Brief
Every line below that holds the string "CircularGaugeRanges" should be copied.
*** Material to process Section Begins ***
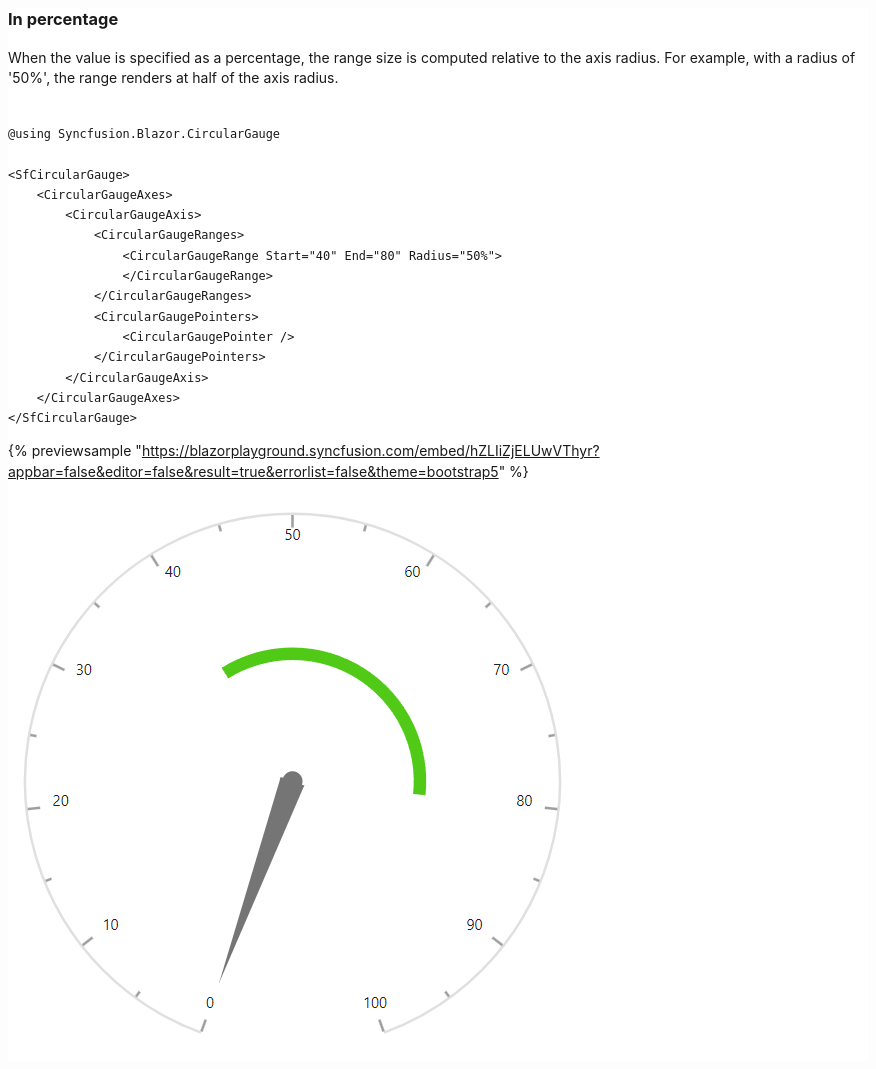 ### In percentage

When the value is specified as a percentage, the range size is computed relative to the axis radius. For example, with a radius of '50%', the range renders at half of the axis radius.

```cshtml

@using Syncfusion.Blazor.CircularGauge

<SfCircularGauge>
    <CircularGaugeAxes>
        <CircularGaugeAxis>
            <CircularGaugeRanges>
                <CircularGaugeRange Start="40" End="80" Radius="50%">
                </CircularGaugeRange>
            </CircularGaugeRanges>
            <CircularGaugePointers>
                <CircularGaugePointer />
            </CircularGaugePointers>
        </CircularGaugeAxis>
    </CircularGaugeAxes>
</SfCircularGauge>

```
{% previewsample "https://blazorplayground.syncfusion.com/embed/hZLIiZjELUwVThyr?appbar=false&editor=false&result=true&errorlist=false&theme=bootstrap5" %}

![Blazor Circular Gauge Range with Custom Radius in Percentage](./images/blazor-circulargauge-radius-in-percentage.png)

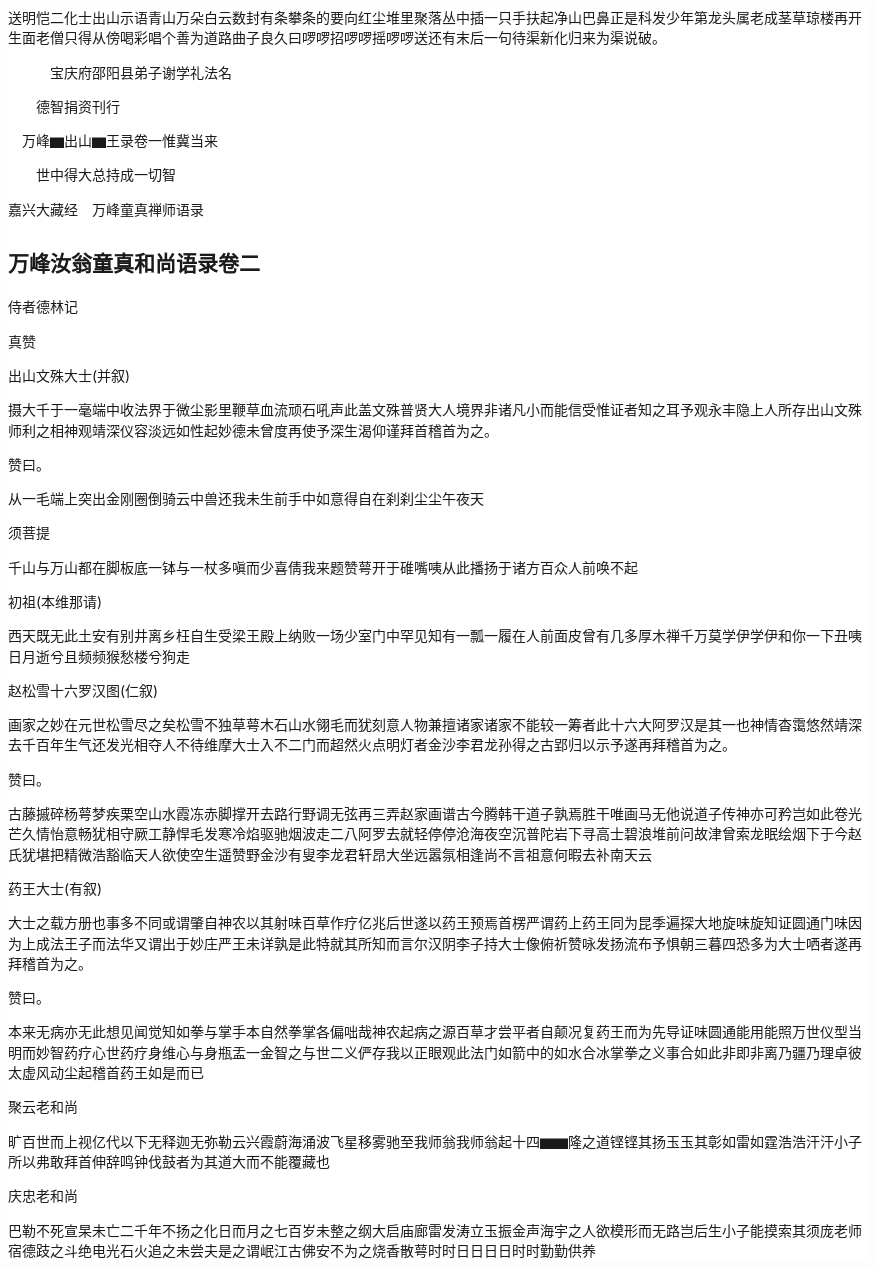 送明恺二化士出山示语青山万朵白云数封有条攀条的要向红尘堆里聚落丛中插一只手扶起净山巴鼻正是科发少年第龙头属老成茎草琼楼再开生面老僧只得从傍喝彩唱个善为道路曲子良久曰啰啰招啰啰摇啰啰送还有末后一句待渠新化归来为渠说破。  

　　　宝庆府邵阳县弟子谢学礼法名  

　　德智捐资刊行  

　万峰▆出山▆王录卷一惟冀当来  

　　世中得大总持成一切智  

嘉兴大藏经　万峰童真禅师语录  

## 万峰汝翁童真和尚语录卷二

侍者德林记  

真赞  

出山文殊大士(并叙)  

摄大千于一毫端中收法界于微尘影里鞭草血流顽石吼声此盖文殊普贤大人境界非诸凡小而能信受惟证者知之耳予观永丰隐上人所存出山文殊师利之相神观靖深仪容淡远如性起妙德未曾度再使予深生渴仰谨拜首稽首为之。  

赞曰。  

从一毛端上突出金刚圈倒骑云中兽还我未生前手中如意得自在刹刹尘尘午夜天  

须菩提  

千山与万山都在脚板底一钵与一杖多嗔而少喜倩我来题赞萼开于碓嘴咦从此播扬于诸方百众人前唤不起  

初祖(本维那请)  

西天既无此土安有别井离乡枉自生受梁王殿上纳败一场少室门中罕见知有一瓢一履在人前面皮曾有几多厚木禅千万莫学伊学伊和你一下丑咦日月逝兮且频频猴愁楼兮狗走  

赵松雪十六罗汉图(仁叙)  

画家之妙在元世松雪尽之矣松雪不独草萼木石山水翎毛而犹刻意人物兼擅诸家诸家不能较一筹者此十六大阿罗汉是其一也神情杳霭悠然靖深去千百年生气还发光相夺人不待维摩大士入不二门而超然火点明灯者金沙李君龙孙得之古郢归以示予遂再拜稽首为之。  

赞曰。  

古藤摵碎杨萼梦疾栗空山水霞冻赤脚撑开去路行野调无弦再三弄赵家画谱古今腾韩干道子孰焉胜干唯画马无他说道子传神亦可矜岂如此卷光芒久情怡意畅犹相守厥工静悍毛发寒冷焰驱驰烟波走二八阿罗去就轻停停沧海夜空沉普陀岩下寻高士碧浪堆前问故津曾索龙眠绘烟下于今赵氏犹堪把精微浩豁临天人欲使空生遥赞野金沙有叟李龙君轩昂大坐远嚣氛相逢尚不言祖意何暇去补南天云  

药王大士(有叙)  

大士之载方册也事多不同或谓肇自神农以其射味百草作疗亿兆后世遂以药王预焉首楞严谓药上药王同为昆季遍探大地旋味旋知证圆通门味因为上成法王子而法华又谓出于妙庄严王未详孰是此特就其所知而言尔汉阴李子持大士像俯祈赞咏发扬流布予惧朝三暮四恐多为大士哂者遂再拜稽首为之。  

赞曰。  

本来无病亦无此想见闻觉知如拳与掌手本自然拳掌各偏咄哉神农起病之源百草才尝平者自颠况复药王而为先导证味圆通能用能照万世仪型当明而妙智药疗心世药疗身维心与身瓶盂一金智之与世二义俨存我以正眼观此法门如箭中的如水合冰掌拳之义事合如此非即非离乃疆乃理卓彼太虚风动尘起稽首药王如是而已  

聚云老和尚  

旷百世而上视亿代以下无释迦无弥勒云兴霞蔚海涌波飞星移雾驰至我师翁我师翁起十四▆▆隆之道铿铿其扬玉玉其彰如雷如霆浩浩汗汗小子所以弗敢拜首伸辞鸣钟伐鼓者为其道大而不能覆藏也  

庆忠老和尚  

巴勒不死宣杲未亡二千年不扬之化日而月之七百岁未整之纲大启庙廊雷发涛立玉振金声海宇之人欲模形而无路岂后生小子能摸索其须庞老师宿德跂之斗绝电光石火追之未尝夫是之谓岷江古佛安不为之烧香散萼时时日日日日时时勤勤供养  
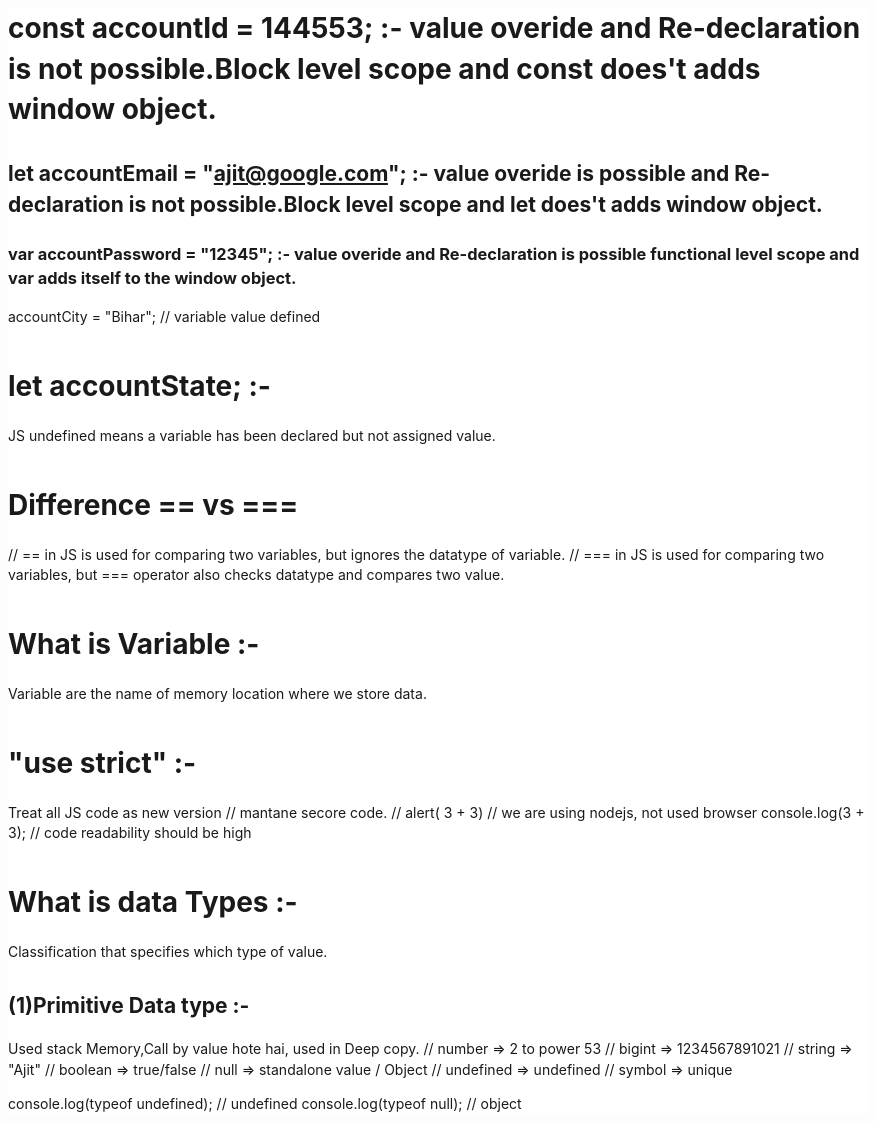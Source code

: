 # const accountId = 144553; :- value overide and Re-declaration is not possible.Block level scope and const does't adds window object.
## let accountEmail = "ajit@google.com"; :- value overide is possible and Re-declaration is not possible.Block level scope and let does't adds window object.
### var accountPassword = "12345"; :- value overide and Re-declaration is possible functional level scope and var adds itself to the window object.

accountCity = "Bihar"; // variable value defined
# let accountState; :- 
JS undefined means a variable has been declared but not assigned value.

# Difference == vs ===
// == in JS is used for comparing two variables, but ignores the datatype of variable.
// === in JS is used for comparing two variables, but === operator also checks datatype and compares two value.

# What is Variable :- 
Variable are the name of memory location where we store data.

# "use strict" :- 
 Treat all JS code as new version // mantane secore code.
// alert( 3 + 3) // we are using nodejs, not used browser
console.log(3 + 3); // code readability should be high

# What is data Types :- 
Classification that specifies which type of value.

## (1)Primitive Data type :- 
Used stack Memory,Call by value hote hai, used in Deep copy.
// number => 2 to power 53
// bigint => 1234567891021
// string => "Ajit"
// boolean => true/false
// null => standalone value / Object
// undefined => undefined
// symbol => unique

console.log(typeof undefined); // undefined
console.log(typeof null); // object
*** Material to process Section Ends ***
Expected output
            <CircularGaugeRanges>
            </CircularGaugeRanges>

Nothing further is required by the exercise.